Embedded message fields

When you allocate a message object on an arena, its embedded message field objects (submessages) are automatically owned by the arena as well. How these message objects are allocated depends on where they are defined:

  • If the message type is also defined in a .proto file with arena allocation enabled, the object is allocated on the arena directly.
  • If the message type is from another .proto without arena allocation enabled, the object is heap-allocated but is “owned” by the parent message’s arena. This means that when the arena is destroyed, the object will be freed along with the objects on the arena itself.

For either of these field definitions:

optional Bar foo = 1;
required Bar foo = 1;

The following methods are added or have some special behavior when arena allocation is enabled. Otherwise, accessor methods just use the default behavior.

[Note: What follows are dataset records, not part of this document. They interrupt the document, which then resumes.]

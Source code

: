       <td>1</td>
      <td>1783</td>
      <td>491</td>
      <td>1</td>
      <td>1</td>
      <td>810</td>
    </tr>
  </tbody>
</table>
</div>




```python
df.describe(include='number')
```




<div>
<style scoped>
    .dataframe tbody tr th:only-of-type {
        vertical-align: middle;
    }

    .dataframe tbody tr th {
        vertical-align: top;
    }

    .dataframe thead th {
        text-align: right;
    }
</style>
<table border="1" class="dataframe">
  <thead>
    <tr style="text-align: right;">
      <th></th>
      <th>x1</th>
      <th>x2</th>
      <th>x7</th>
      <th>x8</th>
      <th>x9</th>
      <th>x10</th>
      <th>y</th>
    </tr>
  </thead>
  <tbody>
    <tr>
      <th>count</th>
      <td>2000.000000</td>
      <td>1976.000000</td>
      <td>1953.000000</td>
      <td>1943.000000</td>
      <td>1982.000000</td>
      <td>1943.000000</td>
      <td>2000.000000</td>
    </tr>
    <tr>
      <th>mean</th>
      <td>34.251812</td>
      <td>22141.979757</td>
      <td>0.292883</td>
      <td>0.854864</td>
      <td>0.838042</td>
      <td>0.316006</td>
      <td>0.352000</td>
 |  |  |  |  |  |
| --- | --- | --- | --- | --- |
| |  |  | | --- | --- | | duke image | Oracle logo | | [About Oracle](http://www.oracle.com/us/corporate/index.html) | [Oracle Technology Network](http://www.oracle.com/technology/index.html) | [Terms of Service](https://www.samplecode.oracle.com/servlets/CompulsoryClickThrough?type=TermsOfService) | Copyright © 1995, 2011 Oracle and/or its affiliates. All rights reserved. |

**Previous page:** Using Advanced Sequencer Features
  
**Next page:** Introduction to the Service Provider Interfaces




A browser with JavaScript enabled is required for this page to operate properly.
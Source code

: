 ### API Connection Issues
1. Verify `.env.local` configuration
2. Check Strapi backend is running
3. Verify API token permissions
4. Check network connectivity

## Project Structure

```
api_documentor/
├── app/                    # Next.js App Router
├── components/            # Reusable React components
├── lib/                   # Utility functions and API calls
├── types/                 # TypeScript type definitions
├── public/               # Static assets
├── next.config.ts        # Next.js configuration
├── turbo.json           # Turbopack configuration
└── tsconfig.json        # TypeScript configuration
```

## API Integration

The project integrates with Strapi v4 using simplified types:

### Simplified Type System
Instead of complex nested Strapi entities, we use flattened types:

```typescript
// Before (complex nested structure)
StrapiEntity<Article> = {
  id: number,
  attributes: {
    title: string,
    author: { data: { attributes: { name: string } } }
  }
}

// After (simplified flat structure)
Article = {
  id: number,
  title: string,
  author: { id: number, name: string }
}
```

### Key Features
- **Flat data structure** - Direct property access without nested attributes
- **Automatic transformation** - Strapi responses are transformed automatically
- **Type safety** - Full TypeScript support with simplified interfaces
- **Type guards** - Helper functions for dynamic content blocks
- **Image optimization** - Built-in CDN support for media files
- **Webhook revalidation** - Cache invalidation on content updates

  • Bar* mutable_foo(): Returns a mutable pointer to the submessage instance. If the parent object is on an arena then the returned object will be as well.
  • void set_allocated_foo(Bar* bar): Takes a new object and adopts it as the new value for the field. Arena support adds additional copying semantics to maintain proper ownership when objects cross arena/arena or arena/heap boundaries:
    • If the parent object is on the heap and bar is on the heap, or if the parent and message are on the same arena, this method’s behavior is unchanged.
    • If the parent is on an arena and bar is on the heap, the parent message adds bar to its arena’s ownership list with arena->Own().
    • If the parent is on an arena and bar is on a different arena, this method makes a copy of message and takes the copy as the new field value.
  • Bar* release_foo(): Returns the existing submessage instance of the field, if set, or a NULL pointer if not set, releasing ownership of this instance to the caller and clearing the parent message’s field. Arena support adds additional copying semantics to maintain the contract that the returned object is always heap-allocated:
    • If the parent message is on an arena, this method will make a copy of the submessage on the heap, clear the field value, and return the copy.
    • If the parent message is on the heap, the method behavior is unchanged.
  • void unsafe_arena_set_allocated_foo(Bar* bar): Identical to set_allocated_foo, but assumes both parent and submessage are on the same arena. Using this version of the method can improve performance as it doesn’t need to check whether the messages are on a particular arena or the heap. This method should only be used when the parent message is on the arena and the submessage is on the same arena, or an arena with equivalent lifetime.
  • Bar* unsafe_arena_release_foo(): Similar to release_foo(), but assumes the parent message is on the arena, and returns an arena-allocated object that should not be deleted directly. This method should only be used when the parent message is on the arena.

String fields

Currently, string fields store their data on the heap even when their parent message is on the arena. Because of this, string accessor methods largely use the default behavior even when arena allocation is enabled, with a couple of exceptions.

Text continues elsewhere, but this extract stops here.